# Sugarbowl pass VS Kirkwood triple threat pass



## lonerider (Apr 10, 2009)

greasem0nkey86 said:


> Debating which pass to go with. I haven't rode at either resorts enough to get a solid opinion of them and looking for some comments on both. Not really interested in debating $$ on the pass since both of them are relatively inexpensive compared to having to pay for saturdays at N*.
> 
> So what say you? What resort do you guys enjoy more?


You do know that they sold out of the Kirkwood Triple Threat pass, right? Check this link. Personally I prefer Kirkwood's terrain to Sugarbowl, but Sugarbowl's park has historically been a lot better (I had a pass at Kirkwood for 7 years until 3 years ago when I moved to North Lake).


----------



## surfinsnow (Feb 4, 2010)

lonerider said:


> You do know that they sold out of the Kirkwood Triple Threat pass, right? Check this link. Personally I prefer Kirkwood's terrain to Sugarbowl, but Sugarbowl's park has historically been a lot better (I had a pass at Kirkwood for 7 years until 3 years ago when I moved to North Lake).


Selling out doesn't really matter. The promo ended two days ago. I don't care about park, but Sugar Bowl is a pretty damned fun mountain. It's no Kirkwood, but it's got similar terrain, just on a much smaller scale.


----------



## Kauila (Jan 7, 2011)

Sugar Bowl is easier to get to drive-wise than Kirkwood, if that matters. Haven't been to Kirkwood (I'm a driving wimp) although plan to this season.

Sugar Bowl was our go-to mtn. last season. Judah Side of SB is fun and less crowded than the Mt.
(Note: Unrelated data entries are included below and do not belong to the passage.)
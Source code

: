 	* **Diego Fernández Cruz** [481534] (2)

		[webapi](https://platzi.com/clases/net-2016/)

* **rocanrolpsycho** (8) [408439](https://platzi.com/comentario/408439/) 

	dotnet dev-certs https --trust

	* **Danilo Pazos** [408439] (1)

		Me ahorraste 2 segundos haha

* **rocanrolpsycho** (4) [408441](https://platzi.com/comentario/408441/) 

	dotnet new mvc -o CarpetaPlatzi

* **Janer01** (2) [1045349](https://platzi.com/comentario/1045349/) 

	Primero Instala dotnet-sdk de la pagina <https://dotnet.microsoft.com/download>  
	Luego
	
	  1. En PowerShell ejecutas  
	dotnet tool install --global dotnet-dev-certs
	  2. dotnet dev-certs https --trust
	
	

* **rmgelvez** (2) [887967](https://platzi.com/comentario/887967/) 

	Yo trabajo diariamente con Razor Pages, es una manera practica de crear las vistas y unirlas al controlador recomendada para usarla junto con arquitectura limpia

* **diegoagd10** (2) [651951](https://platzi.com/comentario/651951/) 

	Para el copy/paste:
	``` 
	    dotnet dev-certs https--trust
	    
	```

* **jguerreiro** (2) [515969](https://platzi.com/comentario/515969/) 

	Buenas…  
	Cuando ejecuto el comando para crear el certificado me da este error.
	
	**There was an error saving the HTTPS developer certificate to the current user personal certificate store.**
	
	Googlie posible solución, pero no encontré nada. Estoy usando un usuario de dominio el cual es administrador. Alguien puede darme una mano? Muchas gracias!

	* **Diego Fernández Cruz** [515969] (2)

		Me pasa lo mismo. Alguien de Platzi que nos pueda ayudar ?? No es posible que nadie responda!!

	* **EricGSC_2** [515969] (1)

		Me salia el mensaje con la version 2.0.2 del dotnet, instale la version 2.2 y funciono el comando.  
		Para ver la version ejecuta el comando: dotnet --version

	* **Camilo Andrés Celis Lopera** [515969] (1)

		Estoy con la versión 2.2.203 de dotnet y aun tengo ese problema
Lincoln side, good snow, good vibe, although on weekends, the whole mountain is overrun with ski-team/snowboard-team kids.

It would seem that either Sugar Bowl or Kirkwood > Northstar on a Saturday.


----------



## lonerider (Apr 10, 2009)

surfinsnow said:


> I don't care about park, but Sugar Bowl is a pretty damned fun mountain. It's no Kirkwood, but it's got similar terrain, just on a much smaller scale.
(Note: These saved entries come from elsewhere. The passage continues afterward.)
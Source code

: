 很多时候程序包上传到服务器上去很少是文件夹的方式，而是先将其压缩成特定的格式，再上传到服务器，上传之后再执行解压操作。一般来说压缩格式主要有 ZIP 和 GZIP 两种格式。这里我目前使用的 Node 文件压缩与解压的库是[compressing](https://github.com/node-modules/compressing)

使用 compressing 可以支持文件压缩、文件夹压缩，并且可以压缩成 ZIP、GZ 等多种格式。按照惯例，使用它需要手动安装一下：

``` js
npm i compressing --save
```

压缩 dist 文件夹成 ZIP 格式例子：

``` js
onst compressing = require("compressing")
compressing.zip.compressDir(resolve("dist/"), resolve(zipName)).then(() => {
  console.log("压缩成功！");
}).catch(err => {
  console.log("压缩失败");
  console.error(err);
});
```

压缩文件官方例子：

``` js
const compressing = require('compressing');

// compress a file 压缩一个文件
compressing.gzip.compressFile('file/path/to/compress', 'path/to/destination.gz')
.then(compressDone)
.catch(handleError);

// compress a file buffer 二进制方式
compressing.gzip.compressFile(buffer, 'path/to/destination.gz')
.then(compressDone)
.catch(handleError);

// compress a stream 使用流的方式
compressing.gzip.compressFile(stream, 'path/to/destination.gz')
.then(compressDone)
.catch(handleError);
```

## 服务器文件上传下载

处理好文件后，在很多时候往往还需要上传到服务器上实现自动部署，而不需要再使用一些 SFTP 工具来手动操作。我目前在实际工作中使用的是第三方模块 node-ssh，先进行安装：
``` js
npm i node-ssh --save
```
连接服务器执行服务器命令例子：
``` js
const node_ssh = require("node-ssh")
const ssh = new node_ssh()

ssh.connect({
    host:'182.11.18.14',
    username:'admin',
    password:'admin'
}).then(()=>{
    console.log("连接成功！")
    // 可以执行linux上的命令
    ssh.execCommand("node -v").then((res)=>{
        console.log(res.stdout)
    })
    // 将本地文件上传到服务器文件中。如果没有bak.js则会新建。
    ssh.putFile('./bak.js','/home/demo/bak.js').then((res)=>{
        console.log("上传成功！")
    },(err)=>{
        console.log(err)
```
The fact he mentioned Northstar leads me to guess that greasem0nkey86 is interested in park (there really isn't a reason to go to Northstar otherwise), but I could be wrong. 



Kauila said:


> Sugar Bowl is easier to get to drive-wise than Kirkwood, if that matters. Haven't been to Kirkwood (I'm a driving wimp) although plan to this season.
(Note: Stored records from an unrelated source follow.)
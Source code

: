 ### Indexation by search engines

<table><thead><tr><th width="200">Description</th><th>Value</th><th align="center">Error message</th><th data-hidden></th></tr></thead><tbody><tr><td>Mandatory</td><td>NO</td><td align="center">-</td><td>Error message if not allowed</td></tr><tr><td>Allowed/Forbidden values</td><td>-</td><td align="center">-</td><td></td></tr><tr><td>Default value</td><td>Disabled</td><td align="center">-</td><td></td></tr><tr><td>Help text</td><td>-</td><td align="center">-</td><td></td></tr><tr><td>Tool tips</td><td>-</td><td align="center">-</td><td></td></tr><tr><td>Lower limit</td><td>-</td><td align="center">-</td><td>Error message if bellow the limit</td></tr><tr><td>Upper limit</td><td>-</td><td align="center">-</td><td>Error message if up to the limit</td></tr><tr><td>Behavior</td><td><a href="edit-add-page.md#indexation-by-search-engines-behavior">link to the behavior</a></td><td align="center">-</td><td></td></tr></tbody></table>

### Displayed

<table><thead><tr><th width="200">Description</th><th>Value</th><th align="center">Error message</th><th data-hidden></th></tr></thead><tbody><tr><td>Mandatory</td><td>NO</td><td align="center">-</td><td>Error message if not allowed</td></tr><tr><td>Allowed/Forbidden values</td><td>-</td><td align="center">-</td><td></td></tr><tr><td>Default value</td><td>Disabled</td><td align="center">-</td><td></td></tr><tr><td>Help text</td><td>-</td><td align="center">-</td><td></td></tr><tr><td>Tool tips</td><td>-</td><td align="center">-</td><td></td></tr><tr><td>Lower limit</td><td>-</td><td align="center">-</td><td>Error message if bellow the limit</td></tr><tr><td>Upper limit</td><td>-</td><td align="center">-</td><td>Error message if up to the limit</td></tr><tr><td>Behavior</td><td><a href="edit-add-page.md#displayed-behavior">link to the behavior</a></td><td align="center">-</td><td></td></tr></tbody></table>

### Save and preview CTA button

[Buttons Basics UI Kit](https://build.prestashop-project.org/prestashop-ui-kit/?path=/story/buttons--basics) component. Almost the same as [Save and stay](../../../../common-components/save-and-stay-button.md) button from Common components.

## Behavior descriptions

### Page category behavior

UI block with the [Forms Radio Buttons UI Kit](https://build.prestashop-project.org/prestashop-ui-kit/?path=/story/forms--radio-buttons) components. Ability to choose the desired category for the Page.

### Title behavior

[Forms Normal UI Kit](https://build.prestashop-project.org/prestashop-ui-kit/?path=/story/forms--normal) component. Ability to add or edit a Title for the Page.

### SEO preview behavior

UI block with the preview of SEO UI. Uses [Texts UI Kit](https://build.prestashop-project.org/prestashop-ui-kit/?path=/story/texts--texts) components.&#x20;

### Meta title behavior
Since you've never driven to Kirkwood, why are you giving opinions on the drive to Kirkwood?

The drive to Kirkwood is pretty good in my opinion (I prefer it). It is actually shorter by about 20 miles, but offset by the fact that the road gets narrow and windy the last 60 miles (speed limit drops down to 60). Driving time with no traffic is actually about the same as to Sugar Bowl (check it out on Google Maps).

However, the nice thing is that Kirkwood actually uses a different set of roads, which means that it doesn't get as congested as the roads leaving North and South lake meaning the actual driving time is often less. The final potential drawback to Kirkwood is that the drive requires you to take four highways (580E, 5N, 99N, 88E) - so requires a little bit of mental capacity to pay attention (that or a GPS), unlike the drive to North or South Lake Tahoe which is bloody stupid easy (get on 101N... drive 3 hours... done).


----------